28.11.16

GISSELLE, “JÚRAME”

12th August, 2000

Wiki | Video

There might exist, somewhere in the fractal infinity of timelines, a universe in which Gisselle had Jennifer Lopez's career and vice versa. (They are exact contemporaries, and were both New York-born Puerto Rican dancers who branched out into acting and music.) But in this universe, Gisselle has always been an also-ran, with a moderately successful merengue pop career from the mid-90s that never leveled up the way so many of her generation did around the turn of the century: this is her sole appearance on this travelogue, and her recording career will peter out in the next half-decade. As a singer, as a sex symbol, and as a celebrity newsmaking machine, she was always overshadowed.

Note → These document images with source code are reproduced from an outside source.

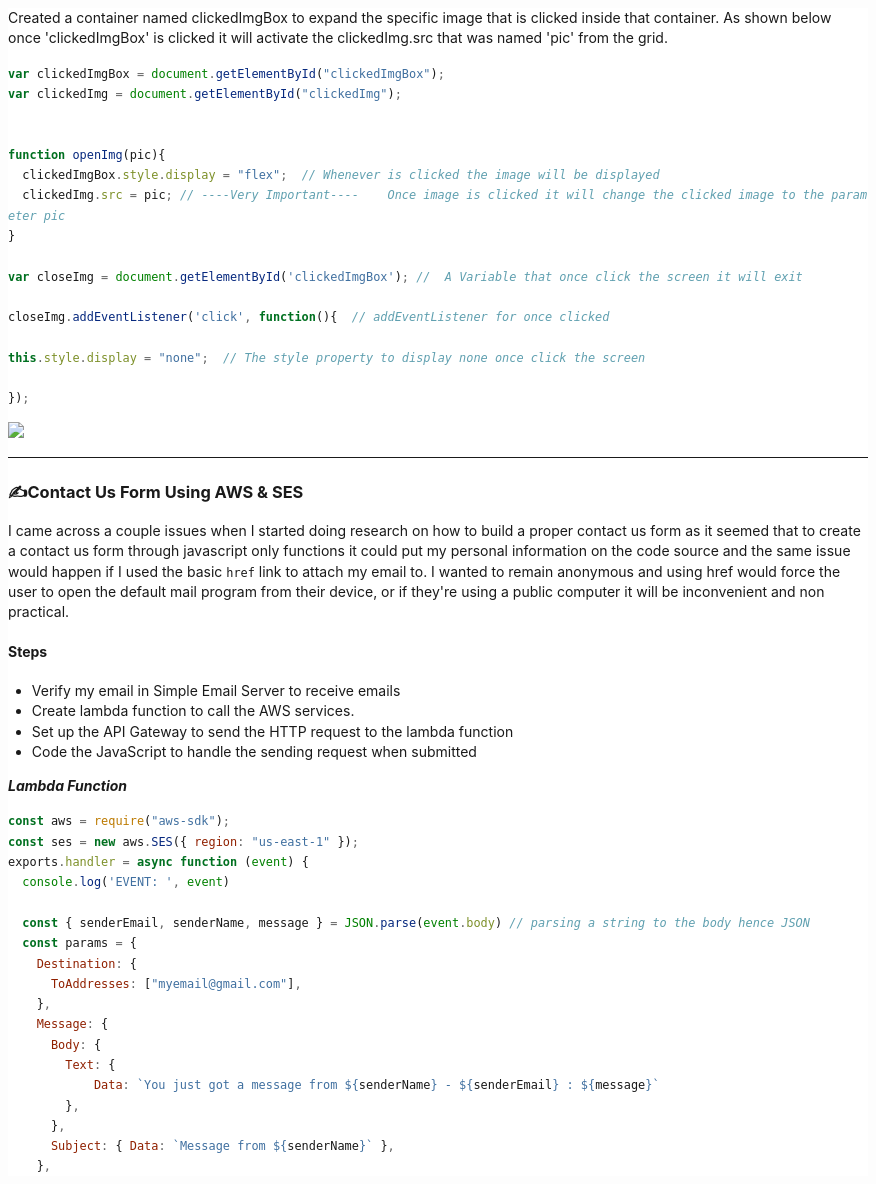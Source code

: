 Created a container named clickedImgBox to expand the specific image that is clicked inside that container. As shown below once 'clickedImgBox' is clicked it will activate the clickedImg.src that was named 'pic' from the grid.

```javascript {
var clickedImgBox = document.getElementById("clickedImgBox");
var clickedImg = document.getElementById("clickedImg");


function openImg(pic){
  clickedImgBox.style.display = "flex";  // Whenever is clicked the image will be displayed 
  clickedImg.src = pic; // ----Very Important----    Once image is clicked it will change the clicked image to the parameter pic
}

var closeImg = document.getElementById('clickedImgBox'); //  A Variable that once click the screen it will exit 

closeImg.addEventListener('click', function(){  // addEventListener for once clicked

this.style.display = "none";  // The style property to display none once click the screen

});
```
<img src="https://media.giphy.com/media/vZkaNndQ7rEXqrzlKe/giphy.gif" width="50%">

---

### ✍️Contact Us Form Using AWS & SES

I came across a couple issues when I started doing research on how to build a proper contact us form as it seemed that to create a contact us form through javascript only functions it could put my personal information on the code source and the same issue would happen if I used the basic ```href``` link to attach my email to. I wanted to remain anonymous and using href would force the user to open the default mail program from their device, or if they're using a public computer it will be inconvenient and non practical. 

#### Steps
- Verify my email in Simple Email Server to receive emails
- Create lambda function to call the AWS services.
- Set up the API Gateway to send the HTTP request to the lambda function
- Code the JavaScript to handle the sending request when submitted


***Lambda Function***
```javascript {
const aws = require("aws-sdk");
const ses = new aws.SES({ region: "us-east-1" });
exports.handler = async function (event) {
  console.log('EVENT: ', event)
  
  const { senderEmail, senderName, message } = JSON.parse(event.body) // parsing a string to the body hence JSON
  const params = {
    Destination: {
      ToAddresses: ["myemail@gmail.com"],
    },
    Message: {
      Body: {
        Text: { 
            Data: `You just got a message from ${senderName} - ${senderEmail} : ${message}` 
        },
      },
      Subject: { Data: `Message from ${senderName}` },
    },
```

"Júrame" is a perfectly adequate tropical ballad, with puffs of trumpets nostalgic for the 60s and 70s easy-listening Latin Pop past. It was written by Kike Santander, the longtime Estefan associate, and has the whiff of a minor Gloria album track, although apparently he borrowed enough of María Méndez Grever's classic bolero of the same title that she got a credit; I can't hear any similarity. The song did well enough during the late summer of 2000, in the midst of Son By Four's intermittent but implacable reign, that it hit #1 for a week; and then Gisselle returned to the oblivion to which non-#1 hits are consigned by this blog.

It's a shame the her 1997 stomper "Quiero Estar Contigo", for example, didn't make it four spots higher; but the charts, and especially the top of the charts, don't memorialize the best of their era, or even the most representative: only what sold, or what got played, the most in a given week. So congratulations to Gisselle, and onwards.